4 Responses to “New drug treatment for ROP?”

  1. Nikki Puckett Says:

    My daughter was born at 24 weeks, she was diagnosed with a severe case of ROP. We were given the option of Laser treatment and the Avastin treatment. We were given the impression that the drug was very safe and effective. We did the treatment when our daughter was around 32 weeks. It was great at first….no signs of ROP…it was a miracle!! About one month later, the ROP had started to come back, and our daughter did a 180 degree turnaround! She was born with chronic lung disease due to her severve prematurity. After her Avastin treatmeant her CLD progressed and she passed away one month later. Her doctors were dumb founded….”they had not seen a case like hers in 20 years” Those words came right from the head of Neonatiology at Sinai Hospital in Baltimore. What’s even crazier is that, in the same summer our daughter passed away, the unit lost two other babies, that were chronic lung disease babies that also had the Avastin treatment. Sinai NICU is no longer using the Avastin treatment…they don’t know enough about this drug and the side effects. I truly feel that Avastin was one of the many factors that my daughter lost her struggle. Do not use this drug, there is not enought research!! If i could do it all over again, I would have made a different choice!!

  2. Lindsay Says:

    Nikki – I’m so very sorry to hear about the loss of your sweet little girl. It must have been devastating.
    The experience of losing not only your daughter but three babies that summer illustrates the serious need for further studies to identify risks vs benefits and long-term effects of drug treatment.
    Thank you for sharing your story with us.
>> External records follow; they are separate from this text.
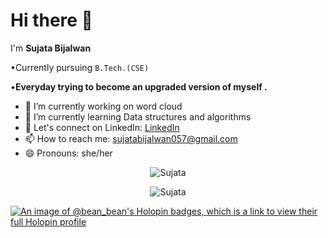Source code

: # Hi there 👋


I'm **Sujata Bijalwan**

•Currently pursuing `B.Tech.(CSE)`

•**Everyday trying to become an upgraded version of myself .**

- 🔭 I’m currently working on word cloud
- 🌱 I’m currently learning Data structures and algorithms 
- 💬 Let's connect on LinkedIn: [LinkedIn](https://www.linkedin.com/in/sujata-bijalwan-7bab75229/)
- 📫 How to reach me: sujatabijalwan057@gmail.com
- 😄 Pronouns: she/her


<p align="center"> <img src="https://github-readme-stats-sigma-five.vercel.app/api?username=sujata005&show_icons=true&theme=great-gatsby" alt="Sujata" />
  
  
  <p align="center"> <img src="https://github-readme-streak-stats.herokuapp.com/?user=Sujata005&theme=great-gatsby" alt="Sujata" /></p>

[![An image of @bean_bean's Holopin badges, which is a link to view their full Holopin profile](https://holopin.me/bean_bean)](https://holopin.io/@bean_bean)
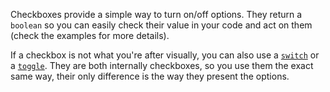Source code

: 
Checkboxes provide a simple way to turn on/off options. They return a `boolean` so you can easily check their value in your code and act on them (check the examples for more details).

If a checkbox is not what you're after visually, you can also use a [`switch`](https://aristath.github.io/kirki/docs/controls/switch) or a [`toggle`](https://aristath.github.io/kirki/docs/controls/toggle). They are both internally checkboxes, so you use them the exact same way, their only difference is the way they present the options.
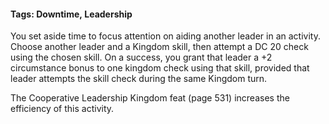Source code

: #### Tags: Downtime, Leadership

You set aside time to focus attention on aiding another leader in an activity. Choose another leader and a Kingdom skill, then attempt a DC 20 check using the chosen skill. On a success, you grant that leader a +2 circumstance bonus to one kingdom check using that skill, provided that leader attempts the skill check during the same Kingdom turn.  
  
The Cooperative Leadership Kingdom feat (page 531) increases the efficiency of this activity.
    Without eye life is nothing.

    My 14 months baby blind (ROP 5 in both eyes) due severe gross negligencies of our Bangladeshi Doctors and LABAID Hospital. They totaly ignored regarding eye while she was a premature baby and supplimented high level of Oxygen.

  4. Lindsay Says:

    I’m so sorry to hear that your daughter is blind. No one ever wants that for their child. Sometimes the treatments to help keep babies alive can and do cause other problems, such as ROP. Even weighing all the pros and cons, it must be very difficult to decide how aggressively to treat a critically ill infant.
    Thank you for sharing your experience.